■ PROBLEM REQUIREMENTS ■
Transcribe all the material exactly. Leave every line as it is.

■ TASK INPUT ■
= Beginning of Section =
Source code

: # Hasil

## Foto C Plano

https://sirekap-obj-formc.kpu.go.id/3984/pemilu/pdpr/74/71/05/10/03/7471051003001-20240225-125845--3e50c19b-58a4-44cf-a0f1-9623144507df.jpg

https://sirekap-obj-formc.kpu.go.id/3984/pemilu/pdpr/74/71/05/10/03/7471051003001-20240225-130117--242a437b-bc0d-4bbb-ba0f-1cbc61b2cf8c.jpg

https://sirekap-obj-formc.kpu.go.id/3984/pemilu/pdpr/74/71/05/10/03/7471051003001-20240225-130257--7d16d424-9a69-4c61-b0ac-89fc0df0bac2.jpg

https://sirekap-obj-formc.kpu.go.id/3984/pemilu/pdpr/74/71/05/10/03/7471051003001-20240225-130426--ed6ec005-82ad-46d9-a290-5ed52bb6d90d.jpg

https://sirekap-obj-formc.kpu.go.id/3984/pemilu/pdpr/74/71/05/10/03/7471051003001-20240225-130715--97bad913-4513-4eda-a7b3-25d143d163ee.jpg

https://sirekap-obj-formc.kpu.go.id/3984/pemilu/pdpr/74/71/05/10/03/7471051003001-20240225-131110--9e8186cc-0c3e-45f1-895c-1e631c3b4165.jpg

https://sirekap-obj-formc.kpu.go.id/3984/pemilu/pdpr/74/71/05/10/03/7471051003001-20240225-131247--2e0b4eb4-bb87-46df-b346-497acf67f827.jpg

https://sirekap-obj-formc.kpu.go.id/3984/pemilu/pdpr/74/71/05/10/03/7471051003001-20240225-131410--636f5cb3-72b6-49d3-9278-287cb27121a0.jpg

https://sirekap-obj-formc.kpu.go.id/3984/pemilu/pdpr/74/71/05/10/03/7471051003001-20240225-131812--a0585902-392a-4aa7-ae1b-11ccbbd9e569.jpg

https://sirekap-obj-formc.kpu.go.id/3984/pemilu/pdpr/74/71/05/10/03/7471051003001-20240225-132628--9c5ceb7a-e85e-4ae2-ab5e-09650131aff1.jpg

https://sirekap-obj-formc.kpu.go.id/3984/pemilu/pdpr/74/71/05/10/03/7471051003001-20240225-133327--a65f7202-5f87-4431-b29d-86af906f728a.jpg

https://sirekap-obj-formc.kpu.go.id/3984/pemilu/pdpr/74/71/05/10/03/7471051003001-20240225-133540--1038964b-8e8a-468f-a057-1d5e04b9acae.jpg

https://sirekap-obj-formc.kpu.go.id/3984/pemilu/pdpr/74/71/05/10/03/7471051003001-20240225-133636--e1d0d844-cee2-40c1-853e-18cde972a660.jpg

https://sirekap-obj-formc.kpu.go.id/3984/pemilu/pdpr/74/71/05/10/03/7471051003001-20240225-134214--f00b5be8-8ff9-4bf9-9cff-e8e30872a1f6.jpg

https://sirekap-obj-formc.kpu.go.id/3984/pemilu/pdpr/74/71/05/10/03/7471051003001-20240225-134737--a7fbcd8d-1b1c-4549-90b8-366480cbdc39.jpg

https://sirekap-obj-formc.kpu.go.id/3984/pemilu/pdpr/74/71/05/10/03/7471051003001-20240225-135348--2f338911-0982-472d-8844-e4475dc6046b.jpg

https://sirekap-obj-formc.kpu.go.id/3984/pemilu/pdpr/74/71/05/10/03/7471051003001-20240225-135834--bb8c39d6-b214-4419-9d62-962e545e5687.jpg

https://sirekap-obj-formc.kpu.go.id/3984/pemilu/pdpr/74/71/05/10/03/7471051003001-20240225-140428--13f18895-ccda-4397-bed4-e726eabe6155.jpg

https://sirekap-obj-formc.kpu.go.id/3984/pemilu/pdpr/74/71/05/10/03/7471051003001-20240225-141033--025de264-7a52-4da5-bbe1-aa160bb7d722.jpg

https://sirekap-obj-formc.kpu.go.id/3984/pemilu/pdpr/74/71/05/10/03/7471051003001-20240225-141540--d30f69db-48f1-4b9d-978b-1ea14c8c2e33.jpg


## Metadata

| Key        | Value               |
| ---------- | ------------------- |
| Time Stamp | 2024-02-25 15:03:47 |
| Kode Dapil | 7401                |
= End of Section =
■ OUTPUT OF THE TASK ■
Source code

: # Hasil

## Foto C Plano

https://sirekap-obj-formc.kpu.go.id/3984/pemilu/pdpr/74/71/05/10/03/7471051003001-20240225-125845--3e50c19b-58a4-44cf-a0f1-9623144507df.jpg

https://sirekap-obj-formc.kpu.go.id/3984/pemilu/pdpr/74/71/05/10/03/7471051003001-20240225-130117--242a437b-bc0d-4bbb-ba0f-1cbc61b2cf8c.jpg

https://sirekap-obj-formc.kpu.go.id/3984/pemilu/pdpr/74/71/05/10/03/7471051003001-20240225-130257--7d16d424-9a69-4c61-b0ac-89fc0df0bac2.jpg

https://sirekap-obj-formc.kpu.go.id/3984/pemilu/pdpr/74/71/05/10/03/7471051003001-20240225-130426--ed6ec005-82ad-46d9-a290-5ed52bb6d90d.jpg

https://sirekap-obj-formc.kpu.go.id/3984/pemilu/pdpr/74/71/05/10/03/7471051003001-20240225-130715--97bad913-4513-4eda-a7b3-25d143d163ee.jpg

https://sirekap-obj-formc.kpu.go.id/3984/pemilu/pdpr/74/71/05/10/03/7471051003001-20240225-131110--9e8186cc-0c3e-45f1-895c-1e631c3b4165.jpg

https://sirekap-obj-formc.kpu.go.id/3984/pemilu/pdpr/74/71/05/10/03/7471051003001-20240225-131247--2e0b4eb4-bb87-46df-b346-497acf67f827.jpg

https://sirekap-obj-formc.kpu.go.id/3984/pemilu/pdpr/74/71/05/10/03/7471051003001-20240225-131410--636f5cb3-72b6-49d3-9278-287cb27121a0.jpg

https://sirekap-obj-formc.kpu.go.id/3984/pemilu/pdpr/74/71/05/10/03/7471051003001-20240225-131812--a0585902-392a-4aa7-ae1b-11ccbbd9e569.jpg

https://sirekap-obj-formc.kpu.go.id/3984/pemilu/pdpr/74/71/05/10/03/7471051003001-20240225-132628--9c5ceb7a-e85e-4ae2-ab5e-09650131aff1.jpg

https://sirekap-obj-formc.kpu.go.id/3984/pemilu/pdpr/74/71/05/10/03/7471051003001-20240225-133327--a65f7202-5f87-4431-b29d-86af906f728a.jpg

https://sirekap-obj-formc.kpu.go.id/3984/pemilu/pdpr/74/71/05/10/03/7471051003001-20240225-133540--1038964b-8e8a-468f-a057-1d5e04b9acae.jpg

https://sirekap-obj-formc.kpu.go.id/3984/pemilu/pdpr/74/71/05/10/03/7471051003001-20240225-133636--e1d0d844-cee2-40c1-853e-18cde972a660.jpg

https://sirekap-obj-formc.kpu.go.id/3984/pemilu/pdpr/74/71/05/10/03/7471051003001-20240225-134214--f00b5be8-8ff9-4bf9-9cff-e8e30872a1f6.jpg

https://sirekap-obj-formc.kpu.go.id/3984/pemilu/pdpr/74/71/05/10/03/7471051003001-20240225-134737--a7fbcd8d-1b1c-4549-90b8-366480cbdc39.jpg

https://sirekap-obj-formc.kpu.go.id/3984/pemilu/pdpr/74/71/05/10/03/7471051003001-20240225-135348--2f338911-0982-472d-8844-e4475dc6046b.jpg

https://sirekap-obj-formc.kpu.go.id/3984/pemilu/pdpr/74/71/05/10/03/7471051003001-20240225-135834--bb8c39d6-b214-4419-9d62-962e545e5687.jpg

https://sirekap-obj-formc.kpu.go.id/3984/pemilu/pdpr/74/71/05/10/03/7471051003001-20240225-140428--13f18895-ccda-4397-bed4-e726eabe6155.jpg

https://sirekap-obj-formc.kpu.go.id/3984/pemilu/pdpr/74/71/05/10/03/7471051003001-20240225-141033--025de264-7a52-4da5-bbe1-aa160bb7d722.jpg

https://sirekap-obj-formc.kpu.go.id/3984/pemilu/pdpr/74/71/05/10/03/7471051003001-20240225-141540--d30f69db-48f1-4b9d-978b-1ea14c8c2e33.jpg


## Metadata

| Key        | Value               |
| ---------- | ------------------- |
| Time Stamp | 2024-02-25 15:03:47 |
| Kode Dapil | 7401                |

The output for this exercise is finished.